▶ REQUIREMENT: Take every line from the data that has the word "Always" in it.

Dataset entries:
________________________
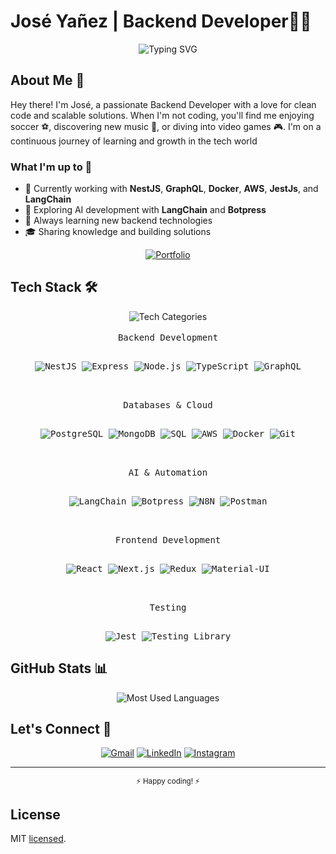 # José Yañez | Backend Developer👨‍💻

<div align="center">
  <img src="https://readme-typing-svg.demolab.com?font=Fira+Code&pause=1000&color=2E97A7&center=true&vCenter=true&width=435&lines=Backend+Developer;NestJS+%7C+GraphQL+%7C+AWS;Always+learning+new+technologies" alt="Typing SVG" />
</div>

## About Me 🚀

Hey there! I'm José, a passionate Backend Developer with a love for clean code and scalable solutions. When I'm not coding, you'll find me enjoying soccer ⚽, discovering new music 🎵, or diving into video games 🎮. I'm on a continuous journey of learning and growth in the tech world

### What I'm up to 🎯
- 💼 Currently working with **NestJS**, **GraphQL**, **Docker**, **AWS**, **JestJs**, and **LangChain**
- 🤖 Exploring AI development with **LangChain** and **Botpress**
- 🌱 Always learning new backend technologies
- 🎓 Sharing knowledge and building solutions

<div align="center">
  
  [![Portfolio](https://img.shields.io/badge/Portfolio-000000?style=for-the-badge&logo=vercel&logoColor=white)](https://josemanuelyc.vercel.app)
  
</div>

## Tech Stack 🛠️

<div align="center">

<div align="center">
  <img src="https://readme-typing-svg.demolab.com?font=Fira+Code&pause=1000&color=2E97A7&center=true&vCenter=true&width=435&lines=Backend+Development;Databases+%26+Cloud;AI+%26+Automation;Frontend+%26+Testing" alt="Tech Categories" />
</div>

<br>

<kbd align="center">
<kbd>Backend Development</kbd>
<br>
<br>

![NestJS](https://img.shields.io/badge/NestJS-E0234E?style=for-the-badge&logo=nestjs&logoColor=white)
![Express](https://img.shields.io/badge/Express-000000?style=for-the-badge&logo=express&logoColor=white)
![Node.js](https://img.shields.io/badge/Node.js-339933?style=for-the-badge&logo=node.js&logoColor=white)
![TypeScript](https://img.shields.io/badge/TypeScript-3178C6?style=for-the-badge&logo=typescript&logoColor=white)
![GraphQL](https://img.shields.io/badge/GraphQL-E10098?style=for-the-badge&logo=graphql&logoColor=white)
</kbd>

<br>
<br>

<kbd align="center">
<kbd>Databases & Cloud</kbd>
<br>
<br>

![PostgreSQL](https://img.shields.io/badge/PostgreSQL-316192?style=for-the-badge&logo=postgresql&logoColor=white)
![MongoDB](https://img.shields.io/badge/MongoDB-47A248?style=for-the-badge&logo=mongodb&logoColor=white)
![SQL](https://img.shields.io/badge/SQL-4479A1?style=for-the-badge&logo=mysql&logoColor=white)
![AWS](https://img.shields.io/badge/AWS-232F3E?style=for-the-badge&logo=amazon-aws&logoColor=white)
![Docker](https://img.shields.io/badge/Docker-2496ED?style=for-the-badge&logo=docker&logoColor=white)
![Git](https://img.shields.io/badge/Git-F05032?style=for-the-badge&logo=git&logoColor=white)
</kbd>

<br>
<br>

<kbd align="center">
<kbd>AI & Automation</kbd>
<br>
<br>

![LangChain](https://img.shields.io/badge/LangChain-121212?style=for-the-badge&logo=chainlink&logoColor=white)
![Botpress](https://img.shields.io/badge/Botpress-FF4F64?style=for-the-badge&logo=robotframework&logoColor=white)
![N8N](https://img.shields.io/badge/N8N-41B883?style=for-the-badge&logo=n8n&logoColor=white)
![Postman](https://img.shields.io/badge/Postman-FF6C37?style=for-the-badge&logo=postman&logoColor=white)
</kbd>

<br>
<br>

<kbd align="center">
<kbd>Frontend Development</kbd>
<br>
<br>

![React](https://img.shields.io/badge/React-20232A?style=for-the-badge&logo=react&logoColor=61DAFB)
![Next.js](https://img.shields.io/badge/Next.js-000000?style=for-the-badge&logo=next.js&logoColor=white)
![Redux](https://img.shields.io/badge/Redux-764ABC?style=for-the-badge&logo=redux&logoColor=white)
![Material-UI](https://img.shields.io/badge/Material--UI-0081CB?style=for-the-badge&logo=material-ui&logoColor=white)
</kbd>

<br>
<br>

<kbd align="center">
<kbd>Testing</kbd>
<br>
<br>

![Jest](https://img.shields.io/badge/Jest-C21325?style=for-the-badge&logo=jest&logoColor=white)
![Testing Library](https://img.shields.io/badge/Testing_Library-E33332?style=for-the-badge&logo=testing-library&logoColor=white)
</kbd>

</div>

</div>

## GitHub Stats 📊

<div align="center">
  <img src="https://github-readme-stats.vercel.app/api/top-langs/?username=JoseManuelYC&layout=compact" alt="Most Used Languages" />
</div>

## Let's Connect 🤝

<div align="center">
  
[![Gmail](https://img.shields.io/badge/Gmail-D14836?style=for-the-badge&logo=gmail&logoColor=white)](mailto:joseyanezcontact@gmail.com)
[![LinkedIn](https://img.shields.io/badge/LinkedIn-0077B5?style=for-the-badge&logo=linkedin&logoColor=white)](https://www.linkedin.com/in/joseyanez07/)
[![Instagram](https://img.shields.io/badge/Instagram-E4405F?style=for-the-badge&logo=instagram&logoColor=white)](https://www.instagram.com/_joseyanez/?hl=es)

</div>

---
<div align="center">
  <sub>⚡ Happy coding! ⚡</sub>
</div>

## License

MIT [licensed](LICENSE).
________________________
▶ OUTPUT FOR THIS EXERCISE:
  <img src="https://readme-typing-svg.demolab.com?font=Fira+Code&pause=1000&color=2E97A7&center=true&vCenter=true&width=435&lines=Backend+Developer;NestJS+%7C+GraphQL+%7C+AWS;Always+learning+new+technologies" alt="Typing SVG" />
- 🌱 Always learning new backend technologies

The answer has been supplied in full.